AIM OF THE TASK
Repeat, exactly as written, the line containing "# groupBitOr" and each line after it through the end of the data.

LISTED ENTRIES
══════

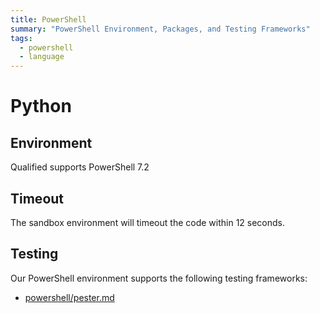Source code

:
 ```yaml
---
title: PowerShell
summary: "PowerShell Environment, Packages, and Testing Frameworks"
tags:
  - powershell
  - language
---
```


# Python

## Environment

Qualified supports PowerShell 7.2

## Timeout

The sandbox environment will timeout the code within 12 seconds.

## Testing

Our PowerShell environment supports the following testing frameworks:

- [powershell/pester.md](/reference/languages/powershell/pester)
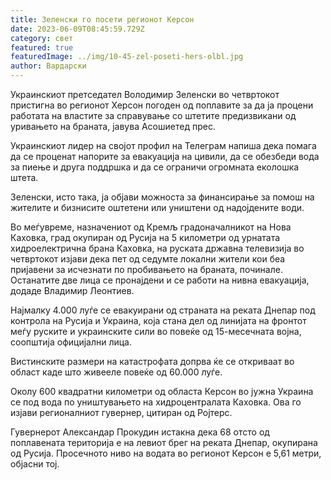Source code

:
 ```yaml
---
title: Зеленски го посети регионот Керсон
date: 2023-06-09T08:45:59.729Z
category: свет
featured: true
featuredImage: ../img/10-45-zel-poseti-hers-olbl.jpg
author: Вардарски
---
```

Украинскиот претседател Володимир Зеленски во четвртокот пристигна во регионот Херсон погоден од поплавите за да ја процени работата на властите за справување со штетите предизвикани од уривањето на браната, јавува Асошиетед прес.

Украинскиот лидер на својот профил на Телеграм напиша дека помага да се проценат напорите за евакуација на цивили, да се обезбеди вода за пиење и друга поддршка и да се ограничи огромната еколошка штета.

Зеленски, исто така, ја објави можноста за финансирање за помош на жителите и бизнисите оштетени или уништени од надојдените води.

Во меѓувреме, назначениот од Кремљ градоначалникот на Нова Каховка, град окупиран од Русија на 5 километри од урнатата хидроелектрична брана Каховка, на руската државна телевизија во четвртокот изјави дека пет од седумте локални жители кои беа пријавени за исчезнати по пробивањето на браната, починале. Останатите две лица се пронајдени и се работи на нивна евакуација, додаде Владимир Леонтиев.

Најмалку 4.000 луѓе се евакуирани од страната на реката Днепар под контрола на Русија и Украина, која стана дел од линијата на фронтот меѓу руските и украинските сили во повеќе од 15-месечната војна, соопштија официјални лица.

Вистинските размери на катастрофата допрва ќе се откриваат во област каде што живееле повеќе од 60.000 луѓе.

Околу 600 квадратни километри од областа Керсон во јужна Украина се под вода по уништувањето на хидроцентралата Каховка. Ова го изјави регионалниот гувернер, цитиран од Ројтерс.

Гувернерот Александар Прокудин истакна дека 68 отсто од поплавената територија е на левиот брег на реката Днепар, окупирана од Русија. Просечното ниво на водата во регионот Керсон е 5,61 метри, објасни тој.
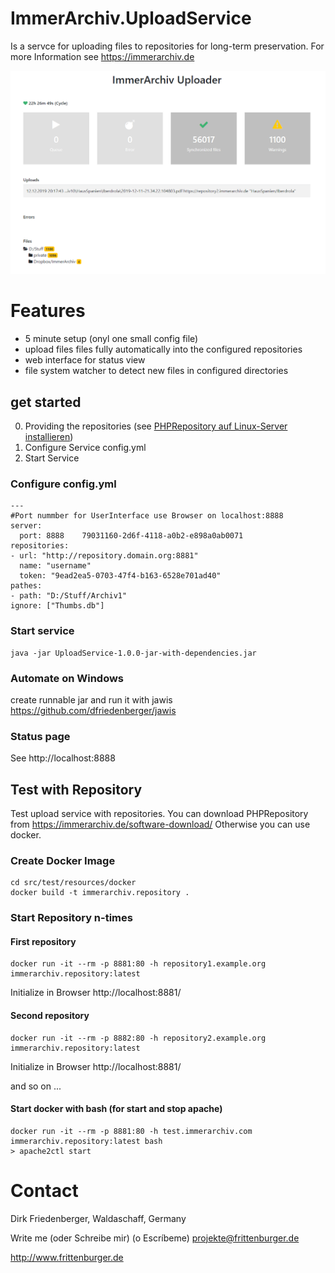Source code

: # ImmerArchiv.UploadService
Is a servce for uploading files to repositories for long-term preservation. For more Information see https://immerarchiv.de

![ImmerArchiv Product Screenshot](docs/immerarchiv-uploadservice-screenshot.png)

# Features
- 5 minute setup (onyl one small config file)
- upload files files fully automatically into the configured repositories
- web interface for status view
- file system watcher to detect new files in configured directories

## get started
0. Providing the repositories (see [PHPRepository auf Linux-Server installieren](https://immerarchiv.de/2016/10/14/phprepository-auf-linux-server-installieren/))
1. Configure Service config.yml
2. Start Service

### Configure config.yml
```
---
#Port nummber for UserInterface use Browser on localhost:8888
server:
  port: 8888    79031160-2d6f-4118-a0b2-e898a0ab0071
repositories:
- url: "http://repository.domain.org:8881"
  name: "username"
  token: "9ead2ea5-0703-47f4-b163-6528e701ad40"
pathes:
- path: "D:/Stuff/Archiv1"
ignore: ["Thumbs.db"]
```
### Start service
```
java -jar UploadService-1.0.0-jar-with-dependencies.jar
```
### Automate on Windows
create runnable jar and run it with jawis https://github.com/dfriedenberger/jawis

### Status page
See http://localhost:8888


## Test with Repository
 
Test upload service with repositories. You can download PHPRepository from https://immerarchiv.de/software-download/
Otherwise you can use docker. 

### Create Docker Image
```
cd src/test/resources/docker
docker build -t immerarchiv.repository .
```

### Start Repository n-times
#### First repository
```
docker run -it --rm -p 8881:80 -h repository1.example.org immerarchiv.repository:latest 
```
Initialize in Browser http://localhost:8881/

#### Second repository
```
docker run -it --rm -p 8882:80 -h repository2.example.org immerarchiv.repository:latest 
```
Initialize in Browser http://localhost:8881/

and so on ...

#### Start docker with bash (for start and stop apache)
```
docker run -it --rm -p 8881:80 -h test.immerarchiv.com immerarchiv.repository:latest bash 
> apache2ctl start
```





# Contact
Dirk Friedenberger, Waldaschaff, Germany

Write me (oder Schreibe mir) (o Escríbeme)
projekte@frittenburger.de

http://www.frittenburger.de 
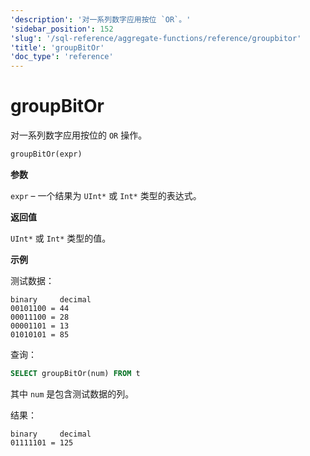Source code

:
 ```yaml
---
'description': '对一系列数字应用按位 `OR`。'
'sidebar_position': 152
'slug': '/sql-reference/aggregate-functions/reference/groupbitor'
'title': 'groupBitOr'
'doc_type': 'reference'
---
```



# groupBitOr

对一系列数字应用按位的 `OR` 操作。

```sql
groupBitOr(expr)
```

**参数**

`expr` – 一个结果为 `UInt*` 或 `Int*` 类型的表达式。

**返回值**

`UInt*` 或 `Int*` 类型的值。

**示例**

测试数据：

```text
binary     decimal
00101100 = 44
00011100 = 28
00001101 = 13
01010101 = 85
```

查询：

```sql
SELECT groupBitOr(num) FROM t
```

其中 `num` 是包含测试数据的列。

结果：

```text
binary     decimal
01111101 = 125
```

══════

ANSWER SPACE
# groupBitOr

对一系列数字应用按位的 `OR` 操作。

```sql
groupBitOr(expr)
```

**参数**

`expr` – 一个结果为 `UInt*` 或 `Int*` 类型的表达式。

**返回值**

`UInt*` 或 `Int*` 类型的值。

**示例**

测试数据：

```text
binary     decimal
00101100 = 44
00011100 = 28
00001101 = 13
01010101 = 85
```

查询：

```sql
SELECT groupBitOr(num) FROM t
```

其中 `num` 是包含测试数据的列。

结果：

```text
binary     decimal
01111101 = 125
```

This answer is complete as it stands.